In October, I sat on the porch with Bee, another resident here. I was in one of the big white rocking chairs that always seem to invite me to sit awhile. My friend was in her wheelchair. The day was sunny, the sky brilliant, and across the road the strip of forest that protects us from the next subdivision was several shades of green.

It must have been the little nip of cold in the air that made her say it. “I hate autumn.”

The words stunned me. I had been looking forward to sweater weather and the wonderful colors of fall.

“Why?” I asked her. “Why do you hate autumn?”

“Because everything is dying,” she said.

I tried, not very effectively, to convince her that it was just part of a cycle. Without it we would not have spring. She dreaded the winter that has to come first.

Already now some of the trees across the road are lifting bare branches to the heavens, and we are all a bit depressed because death has visited us here in the care community. This too is natural. We are old. We grow frail. The leaves fall from family trees. We mourn each loss and regret the brevity of autumn colors.

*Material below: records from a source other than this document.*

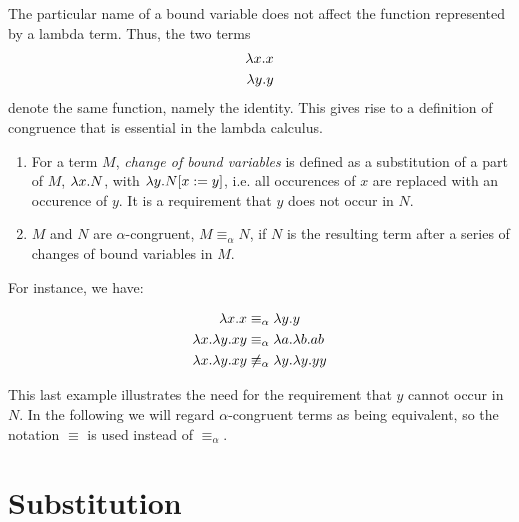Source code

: The particular name of a bound variable does not affect the function represented 
by a lambda term. Thus, the two terms
\begin{align*}
	\lam{x}{x} \\
	\lam{y}{y}
\end{align*}
denote the same function, namely the identity. This gives rise to a definition of congruence
that is essential in the lambda calculus.
\begin{definition}
	\begin{enumerate}
		\item For a term $M$, \emph{change of bound variables} is defined as a substitution
		of a part of $M$, $\lam{x}{N}$, with $\lam{y}{N[x:=y]}$, i.e. all occurences of $x$
		are replaced with an occurence of $y$. It is a requirement that $y$ does not 
		occur in $N$.
		\item $M$ and $N$ are $\alpha$-congruent, $M\equiv_\alpha N$, if $N$ is the
		resulting term after a series of changes of bound variables in $M$.
	\end{enumerate}
\end{definition} 
For instance, we have:
\begin{example}
\begin{align*}
	\lam{x}{x}&\equiv_\alpha\lam{y}{y} \\
	\lam{x}{\lam{y}{xy}}&\equiv_\alpha{\lam{a}{\lam{b}{ab}}} \\
	\lam{x}{\lam{y}{xy}}&\not\equiv_\alpha\lam{y}{\lam{y}{yy}}
\end{align*}
\end{example}
This last example illustrates the need for the requirement that $y$ cannot
occur in $N$. In the following we will regard $\alpha$-congruent terms as
being equivalent, so the notation $\equiv$ is used instead of
$\equiv_\alpha$.

\section{Substitution}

But suddenly it is November, a month we Americans have dedicated to being thankful. A staff member has encouraged us to say thanks formally at our separate tables in the dining room, but mostly we don’t.  You see, we don’t sit down at the same time or order at the same time or begin to eat together.

Of course, we talk all the time. We say what we are thinking, I guess. And there is a common script that gets repeated often when I happen to be with a certain group. It begins when someone complains about the food. The vegetables are cooked too much. Or the mashed potatoes are cold, the meat is tough. And who gave them permission to call this gumbo?

There will be a silence following our complaint. Then someone will say, “But I didn’t have to cook today.”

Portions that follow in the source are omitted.